═══ Listed records ═══

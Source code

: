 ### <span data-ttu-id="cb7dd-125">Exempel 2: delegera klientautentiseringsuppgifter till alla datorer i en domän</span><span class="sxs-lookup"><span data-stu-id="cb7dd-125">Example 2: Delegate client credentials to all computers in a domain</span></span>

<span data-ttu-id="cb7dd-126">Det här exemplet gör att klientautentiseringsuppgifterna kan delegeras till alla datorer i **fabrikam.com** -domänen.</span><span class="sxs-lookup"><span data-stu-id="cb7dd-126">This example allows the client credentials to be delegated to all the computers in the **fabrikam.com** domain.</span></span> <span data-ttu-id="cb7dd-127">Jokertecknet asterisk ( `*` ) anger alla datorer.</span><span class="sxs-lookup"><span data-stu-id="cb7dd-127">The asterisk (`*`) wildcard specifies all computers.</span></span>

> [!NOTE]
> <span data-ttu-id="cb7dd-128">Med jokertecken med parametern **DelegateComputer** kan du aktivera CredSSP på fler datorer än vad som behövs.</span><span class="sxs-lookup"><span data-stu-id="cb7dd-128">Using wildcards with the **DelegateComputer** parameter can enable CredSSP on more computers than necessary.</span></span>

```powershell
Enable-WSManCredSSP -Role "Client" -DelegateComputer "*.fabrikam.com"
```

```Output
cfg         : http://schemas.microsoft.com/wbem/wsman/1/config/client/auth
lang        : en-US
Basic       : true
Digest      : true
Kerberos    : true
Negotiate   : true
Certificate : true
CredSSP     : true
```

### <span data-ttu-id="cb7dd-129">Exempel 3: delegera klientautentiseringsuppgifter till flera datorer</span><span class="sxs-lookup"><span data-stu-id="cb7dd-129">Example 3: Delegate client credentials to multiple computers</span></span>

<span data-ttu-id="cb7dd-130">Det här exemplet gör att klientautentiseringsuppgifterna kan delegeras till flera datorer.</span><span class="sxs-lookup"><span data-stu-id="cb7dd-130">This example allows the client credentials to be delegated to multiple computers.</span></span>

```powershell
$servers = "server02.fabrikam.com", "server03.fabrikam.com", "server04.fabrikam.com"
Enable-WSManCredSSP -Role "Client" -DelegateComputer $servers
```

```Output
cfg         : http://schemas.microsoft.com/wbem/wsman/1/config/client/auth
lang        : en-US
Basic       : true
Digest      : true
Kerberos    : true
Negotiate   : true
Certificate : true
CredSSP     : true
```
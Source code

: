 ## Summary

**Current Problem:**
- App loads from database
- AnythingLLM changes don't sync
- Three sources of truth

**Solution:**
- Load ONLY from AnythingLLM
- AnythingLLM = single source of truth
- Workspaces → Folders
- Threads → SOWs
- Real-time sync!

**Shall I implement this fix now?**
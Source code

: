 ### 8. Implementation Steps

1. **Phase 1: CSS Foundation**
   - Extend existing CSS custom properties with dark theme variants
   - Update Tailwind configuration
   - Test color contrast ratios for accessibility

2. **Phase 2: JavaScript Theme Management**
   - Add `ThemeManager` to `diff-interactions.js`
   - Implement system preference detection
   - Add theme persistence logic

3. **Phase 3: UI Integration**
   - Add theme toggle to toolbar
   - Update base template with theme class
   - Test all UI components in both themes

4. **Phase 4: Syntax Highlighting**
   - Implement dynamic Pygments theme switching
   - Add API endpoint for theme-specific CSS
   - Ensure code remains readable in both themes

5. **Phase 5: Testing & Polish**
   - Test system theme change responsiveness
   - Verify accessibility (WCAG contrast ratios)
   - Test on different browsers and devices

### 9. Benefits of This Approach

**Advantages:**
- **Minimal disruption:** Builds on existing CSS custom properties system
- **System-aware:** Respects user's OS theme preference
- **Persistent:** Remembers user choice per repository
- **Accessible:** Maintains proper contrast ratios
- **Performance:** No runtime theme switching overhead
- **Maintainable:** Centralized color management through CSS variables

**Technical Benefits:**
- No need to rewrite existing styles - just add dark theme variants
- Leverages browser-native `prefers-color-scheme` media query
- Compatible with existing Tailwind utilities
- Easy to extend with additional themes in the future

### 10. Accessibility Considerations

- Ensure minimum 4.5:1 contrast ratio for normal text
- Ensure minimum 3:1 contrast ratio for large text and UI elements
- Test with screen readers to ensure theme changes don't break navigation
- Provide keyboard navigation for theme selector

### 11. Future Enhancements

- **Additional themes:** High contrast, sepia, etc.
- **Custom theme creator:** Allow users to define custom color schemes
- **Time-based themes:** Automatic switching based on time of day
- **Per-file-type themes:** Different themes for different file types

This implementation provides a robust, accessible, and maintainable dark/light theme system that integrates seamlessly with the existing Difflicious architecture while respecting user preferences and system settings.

═══

> _What to work on_: Return all of the data above exactly, leaving out no line.

> _Output of the task_:
Source code

: ### <span data-ttu-id="cb7dd-125">Exempel 2: delegera klientautentiseringsuppgifter till alla datorer i en domän</span><span class="sxs-lookup"><span data-stu-id="cb7dd-125">Example 2: Delegate client credentials to all computers in a domain</span></span>

<span data-ttu-id="cb7dd-126">Det här exemplet gör att klientautentiseringsuppgifterna kan delegeras till alla datorer i **fabrikam.com** -domänen.</span><span class="sxs-lookup"><span data-stu-id="cb7dd-126">This example allows the client credentials to be delegated to all the computers in the **fabrikam.com** domain.</span></span> <span data-ttu-id="cb7dd-127">Jokertecknet asterisk ( `*` ) anger alla datorer.</span><span class="sxs-lookup"><span data-stu-id="cb7dd-127">The asterisk (`*`) wildcard specifies all computers.</span></span>

> [!NOTE]
> <span data-ttu-id="cb7dd-128">Med jokertecken med parametern **DelegateComputer** kan du aktivera CredSSP på fler datorer än vad som behövs.</span><span class="sxs-lookup"><span data-stu-id="cb7dd-128">Using wildcards with the **DelegateComputer** parameter can enable CredSSP on more computers than necessary.</span></span>

```powershell
Enable-WSManCredSSP -Role "Client" -DelegateComputer "*.fabrikam.com"
```

```Output
cfg         : http://schemas.microsoft.com/wbem/wsman/1/config/client/auth
lang        : en-US
Basic       : true
Digest      : true
Kerberos    : true
Negotiate   : true
Certificate : true
CredSSP     : true
```

### <span data-ttu-id="cb7dd-129">Exempel 3: delegera klientautentiseringsuppgifter till flera datorer</span><span class="sxs-lookup"><span data-stu-id="cb7dd-129">Example 3: Delegate client credentials to multiple computers</span></span>

<span data-ttu-id="cb7dd-130">Det här exemplet gör att klientautentiseringsuppgifterna kan delegeras till flera datorer.</span><span class="sxs-lookup"><span data-stu-id="cb7dd-130">This example allows the client credentials to be delegated to multiple computers.</span></span>

```powershell
$servers = "server02.fabrikam.com", "server03.fabrikam.com", "server04.fabrikam.com"
Enable-WSManCredSSP -Role "Client" -DelegateComputer $servers
```

```Output
cfg         : http://schemas.microsoft.com/wbem/wsman/1/config/client/auth
lang        : en-US
Basic       : true
Digest      : true
Kerberos    : true
Negotiate   : true
Certificate : true
CredSSP     : true
```
Source code

: ## Summary

**Current Problem:**
- App loads from database
- AnythingLLM changes don't sync
- Three sources of truth

**Solution:**
- Load ONLY from AnythingLLM
- AnythingLLM = single source of truth
- Workspaces → Folders
- Threads → SOWs
- Real-time sync!

**Shall I implement this fix now?**
Source code

: ### 8. Implementation Steps

1. **Phase 1: CSS Foundation**
   - Extend existing CSS custom properties with dark theme variants
   - Update Tailwind configuration
   - Test color contrast ratios for accessibility

2. **Phase 2: JavaScript Theme Management**
   - Add `ThemeManager` to `diff-interactions.js`
   - Implement system preference detection
   - Add theme persistence logic

3. **Phase 3: UI Integration**
   - Add theme toggle to toolbar
   - Update base template with theme class
   - Test all UI components in both themes

4. **Phase 4: Syntax Highlighting**
   - Implement dynamic Pygments theme switching
   - Add API endpoint for theme-specific CSS
   - Ensure code remains readable in both themes

5. **Phase 5: Testing & Polish**
   - Test system theme change responsiveness
   - Verify accessibility (WCAG contrast ratios)
   - Test on different browsers and devices

### 9. Benefits of This Approach

**Advantages:**
- **Minimal disruption:** Builds on existing CSS custom properties system
- **System-aware:** Respects user's OS theme preference
- **Persistent:** Remembers user choice per repository
- **Accessible:** Maintains proper contrast ratios
- **Performance:** No runtime theme switching overhead
- **Maintainable:** Centralized color management through CSS variables

**Technical Benefits:**
- No need to rewrite existing styles - just add dark theme variants
- Leverages browser-native `prefers-color-scheme` media query
- Compatible with existing Tailwind utilities
- Easy to extend with additional themes in the future

### 10. Accessibility Considerations

- Ensure minimum 4.5:1 contrast ratio for normal text
- Ensure minimum 3:1 contrast ratio for large text and UI elements
- Test with screen readers to ensure theme changes don't break navigation
- Provide keyboard navigation for theme selector

### 11. Future Enhancements

- **Additional themes:** High contrast, sepia, etc.
- **Custom theme creator:** Allow users to define custom color schemes
- **Time-based themes:** Automatic switching based on time of day
- **Per-file-type themes:** Different themes for different file types

This implementation provides a robust, accessible, and maintainable dark/light theme system that integrates seamlessly with the existing Difflicious architecture while respecting user preferences and system settings.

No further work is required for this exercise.